The problem>
Using the material below, return exactly the lines between the one holding "하지만, 이를 예방하기 위해서 ?를 이용하여 문제를 해결" and the one holding "1) Polybar- For", inclusive, and no others.
★ ★ ★ ★
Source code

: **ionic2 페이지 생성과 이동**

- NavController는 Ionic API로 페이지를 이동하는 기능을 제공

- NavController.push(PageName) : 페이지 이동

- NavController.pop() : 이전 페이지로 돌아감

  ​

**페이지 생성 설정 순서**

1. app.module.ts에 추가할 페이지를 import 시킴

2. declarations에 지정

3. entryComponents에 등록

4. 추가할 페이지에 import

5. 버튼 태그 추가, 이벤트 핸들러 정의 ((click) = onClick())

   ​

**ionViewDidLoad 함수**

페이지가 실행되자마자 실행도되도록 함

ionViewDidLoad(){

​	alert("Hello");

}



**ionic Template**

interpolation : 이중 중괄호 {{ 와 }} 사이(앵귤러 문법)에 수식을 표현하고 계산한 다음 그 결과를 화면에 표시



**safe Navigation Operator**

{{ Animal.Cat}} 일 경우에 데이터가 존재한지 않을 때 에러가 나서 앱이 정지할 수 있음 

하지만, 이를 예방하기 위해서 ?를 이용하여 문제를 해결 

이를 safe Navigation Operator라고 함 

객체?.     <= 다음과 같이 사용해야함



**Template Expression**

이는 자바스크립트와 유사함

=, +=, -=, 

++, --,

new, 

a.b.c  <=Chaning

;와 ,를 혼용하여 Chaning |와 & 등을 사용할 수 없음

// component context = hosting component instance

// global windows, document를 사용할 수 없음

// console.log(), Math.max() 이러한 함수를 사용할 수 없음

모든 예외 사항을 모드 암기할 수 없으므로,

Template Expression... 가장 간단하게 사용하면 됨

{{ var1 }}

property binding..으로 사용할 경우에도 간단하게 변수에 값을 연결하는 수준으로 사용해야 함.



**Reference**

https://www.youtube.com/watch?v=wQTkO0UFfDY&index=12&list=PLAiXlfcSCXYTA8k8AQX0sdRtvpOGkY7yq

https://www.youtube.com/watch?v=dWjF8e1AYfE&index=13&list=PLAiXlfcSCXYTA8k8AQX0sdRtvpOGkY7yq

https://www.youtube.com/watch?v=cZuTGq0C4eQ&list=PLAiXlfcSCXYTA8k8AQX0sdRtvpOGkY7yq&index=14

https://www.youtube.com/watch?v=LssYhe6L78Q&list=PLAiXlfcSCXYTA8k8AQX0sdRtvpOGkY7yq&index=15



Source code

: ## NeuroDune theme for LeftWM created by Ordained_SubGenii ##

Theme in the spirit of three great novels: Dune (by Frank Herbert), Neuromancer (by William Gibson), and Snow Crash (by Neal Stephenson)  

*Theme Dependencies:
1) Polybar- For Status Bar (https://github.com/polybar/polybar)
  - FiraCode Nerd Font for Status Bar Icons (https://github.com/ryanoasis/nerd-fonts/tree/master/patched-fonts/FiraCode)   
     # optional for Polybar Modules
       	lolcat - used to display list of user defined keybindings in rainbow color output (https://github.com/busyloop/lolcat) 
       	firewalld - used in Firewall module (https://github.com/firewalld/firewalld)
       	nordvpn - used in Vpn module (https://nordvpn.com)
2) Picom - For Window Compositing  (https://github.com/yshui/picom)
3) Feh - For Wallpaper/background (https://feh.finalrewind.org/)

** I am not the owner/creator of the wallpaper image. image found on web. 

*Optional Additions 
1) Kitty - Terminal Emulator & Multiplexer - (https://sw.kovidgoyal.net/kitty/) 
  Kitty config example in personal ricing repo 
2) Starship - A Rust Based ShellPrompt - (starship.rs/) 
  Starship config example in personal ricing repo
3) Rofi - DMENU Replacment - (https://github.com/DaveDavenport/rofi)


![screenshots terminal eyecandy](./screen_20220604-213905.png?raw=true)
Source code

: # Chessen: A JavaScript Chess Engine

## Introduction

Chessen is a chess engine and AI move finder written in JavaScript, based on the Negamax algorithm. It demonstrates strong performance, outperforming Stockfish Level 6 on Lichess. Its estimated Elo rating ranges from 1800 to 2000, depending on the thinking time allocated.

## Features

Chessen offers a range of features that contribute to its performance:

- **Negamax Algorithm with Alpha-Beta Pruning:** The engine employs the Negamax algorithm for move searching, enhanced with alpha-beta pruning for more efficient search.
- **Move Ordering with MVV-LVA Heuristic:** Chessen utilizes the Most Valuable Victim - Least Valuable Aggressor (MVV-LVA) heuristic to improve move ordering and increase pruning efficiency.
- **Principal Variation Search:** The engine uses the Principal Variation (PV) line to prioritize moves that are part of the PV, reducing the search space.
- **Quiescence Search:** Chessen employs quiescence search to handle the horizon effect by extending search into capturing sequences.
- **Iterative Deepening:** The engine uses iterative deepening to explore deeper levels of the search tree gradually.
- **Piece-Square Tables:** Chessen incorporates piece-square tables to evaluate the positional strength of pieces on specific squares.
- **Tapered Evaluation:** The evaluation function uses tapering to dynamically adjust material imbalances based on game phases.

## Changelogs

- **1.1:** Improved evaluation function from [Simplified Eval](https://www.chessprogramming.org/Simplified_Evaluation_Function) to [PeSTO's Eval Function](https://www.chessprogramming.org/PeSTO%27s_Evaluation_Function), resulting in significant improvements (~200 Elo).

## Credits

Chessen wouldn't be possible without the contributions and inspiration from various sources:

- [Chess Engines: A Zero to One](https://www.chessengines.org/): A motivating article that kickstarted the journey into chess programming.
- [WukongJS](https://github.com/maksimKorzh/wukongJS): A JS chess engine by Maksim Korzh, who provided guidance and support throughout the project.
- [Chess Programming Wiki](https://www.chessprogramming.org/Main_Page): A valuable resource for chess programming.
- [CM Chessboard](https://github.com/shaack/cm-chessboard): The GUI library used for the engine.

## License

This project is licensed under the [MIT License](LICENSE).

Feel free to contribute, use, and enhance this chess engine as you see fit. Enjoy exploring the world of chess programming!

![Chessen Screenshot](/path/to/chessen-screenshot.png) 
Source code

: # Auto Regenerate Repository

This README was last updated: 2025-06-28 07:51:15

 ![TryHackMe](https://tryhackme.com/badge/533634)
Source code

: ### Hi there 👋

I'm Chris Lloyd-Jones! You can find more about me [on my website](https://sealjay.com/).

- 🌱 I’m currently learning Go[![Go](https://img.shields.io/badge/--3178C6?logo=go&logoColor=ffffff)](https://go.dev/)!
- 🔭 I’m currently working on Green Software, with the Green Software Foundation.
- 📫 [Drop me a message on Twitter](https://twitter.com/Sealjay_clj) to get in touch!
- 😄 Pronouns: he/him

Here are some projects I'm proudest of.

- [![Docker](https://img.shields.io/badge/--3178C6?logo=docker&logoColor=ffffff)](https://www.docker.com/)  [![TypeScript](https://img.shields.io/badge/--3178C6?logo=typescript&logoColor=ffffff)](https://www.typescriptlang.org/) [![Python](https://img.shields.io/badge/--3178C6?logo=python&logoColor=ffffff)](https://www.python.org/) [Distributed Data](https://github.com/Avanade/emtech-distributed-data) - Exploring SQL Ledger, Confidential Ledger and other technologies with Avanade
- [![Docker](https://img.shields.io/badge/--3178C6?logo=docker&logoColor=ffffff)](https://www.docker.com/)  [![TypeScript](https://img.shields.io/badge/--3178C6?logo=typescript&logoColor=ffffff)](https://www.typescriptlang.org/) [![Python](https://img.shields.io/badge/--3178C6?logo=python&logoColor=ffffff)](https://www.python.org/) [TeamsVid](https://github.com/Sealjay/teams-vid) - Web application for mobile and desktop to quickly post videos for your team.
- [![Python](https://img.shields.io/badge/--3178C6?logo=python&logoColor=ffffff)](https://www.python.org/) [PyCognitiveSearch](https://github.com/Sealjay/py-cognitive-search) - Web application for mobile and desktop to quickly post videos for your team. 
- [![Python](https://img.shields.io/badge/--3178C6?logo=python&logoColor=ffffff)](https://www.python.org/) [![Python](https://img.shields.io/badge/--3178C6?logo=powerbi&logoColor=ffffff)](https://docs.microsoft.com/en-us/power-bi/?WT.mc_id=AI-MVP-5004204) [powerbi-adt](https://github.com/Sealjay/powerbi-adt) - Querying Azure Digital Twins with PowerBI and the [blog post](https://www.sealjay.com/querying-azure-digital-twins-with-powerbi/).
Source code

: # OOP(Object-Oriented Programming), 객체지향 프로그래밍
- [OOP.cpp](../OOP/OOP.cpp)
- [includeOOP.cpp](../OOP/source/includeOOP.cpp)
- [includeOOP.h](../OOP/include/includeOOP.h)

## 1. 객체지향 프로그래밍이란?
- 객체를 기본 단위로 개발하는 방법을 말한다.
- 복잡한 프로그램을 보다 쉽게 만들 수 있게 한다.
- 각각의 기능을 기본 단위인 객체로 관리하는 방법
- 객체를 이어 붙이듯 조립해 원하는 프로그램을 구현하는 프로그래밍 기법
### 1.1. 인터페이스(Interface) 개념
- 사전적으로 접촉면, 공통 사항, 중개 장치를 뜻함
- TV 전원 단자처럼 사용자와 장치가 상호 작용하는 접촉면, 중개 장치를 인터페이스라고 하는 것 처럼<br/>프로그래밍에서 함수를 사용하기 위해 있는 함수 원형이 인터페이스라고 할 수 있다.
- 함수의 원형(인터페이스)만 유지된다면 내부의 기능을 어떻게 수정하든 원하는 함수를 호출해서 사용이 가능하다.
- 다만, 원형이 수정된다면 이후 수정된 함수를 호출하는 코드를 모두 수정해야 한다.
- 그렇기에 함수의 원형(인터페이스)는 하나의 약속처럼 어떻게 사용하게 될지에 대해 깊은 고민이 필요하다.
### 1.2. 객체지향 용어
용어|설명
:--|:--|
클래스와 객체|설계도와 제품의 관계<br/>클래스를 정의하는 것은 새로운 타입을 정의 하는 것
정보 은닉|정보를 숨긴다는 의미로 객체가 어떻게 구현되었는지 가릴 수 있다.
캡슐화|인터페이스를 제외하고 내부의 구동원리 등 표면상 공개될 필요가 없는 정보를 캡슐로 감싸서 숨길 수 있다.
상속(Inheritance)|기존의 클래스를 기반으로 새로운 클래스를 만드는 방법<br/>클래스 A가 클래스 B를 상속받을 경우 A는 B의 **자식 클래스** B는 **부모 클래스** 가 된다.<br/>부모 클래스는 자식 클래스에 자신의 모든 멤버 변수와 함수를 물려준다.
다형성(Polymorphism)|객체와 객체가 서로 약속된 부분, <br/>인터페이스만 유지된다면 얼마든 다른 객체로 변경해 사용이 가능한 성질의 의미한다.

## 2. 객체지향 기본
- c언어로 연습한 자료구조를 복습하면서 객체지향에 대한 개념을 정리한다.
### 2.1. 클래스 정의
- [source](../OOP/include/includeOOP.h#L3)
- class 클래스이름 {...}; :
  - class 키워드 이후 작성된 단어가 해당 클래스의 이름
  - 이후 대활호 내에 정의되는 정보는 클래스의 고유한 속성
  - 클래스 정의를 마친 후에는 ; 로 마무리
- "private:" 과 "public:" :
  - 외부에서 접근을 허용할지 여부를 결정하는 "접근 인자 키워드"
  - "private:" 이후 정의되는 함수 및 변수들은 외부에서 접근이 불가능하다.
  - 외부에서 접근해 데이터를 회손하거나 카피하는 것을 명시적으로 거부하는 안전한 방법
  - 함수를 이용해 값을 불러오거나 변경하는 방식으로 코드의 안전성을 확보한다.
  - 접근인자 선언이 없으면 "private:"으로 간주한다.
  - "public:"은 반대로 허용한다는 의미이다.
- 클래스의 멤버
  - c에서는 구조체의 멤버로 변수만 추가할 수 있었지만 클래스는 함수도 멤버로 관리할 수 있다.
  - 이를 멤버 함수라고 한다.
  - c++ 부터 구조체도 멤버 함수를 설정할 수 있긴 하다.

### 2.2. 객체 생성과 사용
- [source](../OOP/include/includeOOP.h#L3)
★ ★ ★ ★
Answer below>
하지만, 이를 예방하기 위해서 ?를 이용하여 문제를 해결 

이를 safe Navigation Operator라고 함 

객체?.     <= 다음과 같이 사용해야함



**Template Expression**

이는 자바스크립트와 유사함

=, +=, -=, 

++, --,

new, 

a.b.c  <=Chaning

;와 ,를 혼용하여 Chaning |와 & 등을 사용할 수 없음

// component context = hosting component instance

// global windows, document를 사용할 수 없음

// console.log(), Math.max() 이러한 함수를 사용할 수 없음

모든 예외 사항을 모드 암기할 수 없으므로,

Template Expression... 가장 간단하게 사용하면 됨

{{ var1 }}

property binding..으로 사용할 경우에도 간단하게 변수에 값을 연결하는 수준으로 사용해야 함.



**Reference**

https://www.youtube.com/watch?v=wQTkO0UFfDY&index=12&list=PLAiXlfcSCXYTA8k8AQX0sdRtvpOGkY7yq

https://www.youtube.com/watch?v=dWjF8e1AYfE&index=13&list=PLAiXlfcSCXYTA8k8AQX0sdRtvpOGkY7yq

https://www.youtube.com/watch?v=cZuTGq0C4eQ&list=PLAiXlfcSCXYTA8k8AQX0sdRtvpOGkY7yq&index=14

https://www.youtube.com/watch?v=LssYhe6L78Q&list=PLAiXlfcSCXYTA8k8AQX0sdRtvpOGkY7yq&index=15



Source code

: ## NeuroDune theme for LeftWM created by Ordained_SubGenii ##

Theme in the spirit of three great novels: Dune (by Frank Herbert), Neuromancer (by William Gibson), and Snow Crash (by Neal Stephenson)  

*Theme Dependencies:
1) Polybar- For Status Bar (https://github.com/polybar/polybar)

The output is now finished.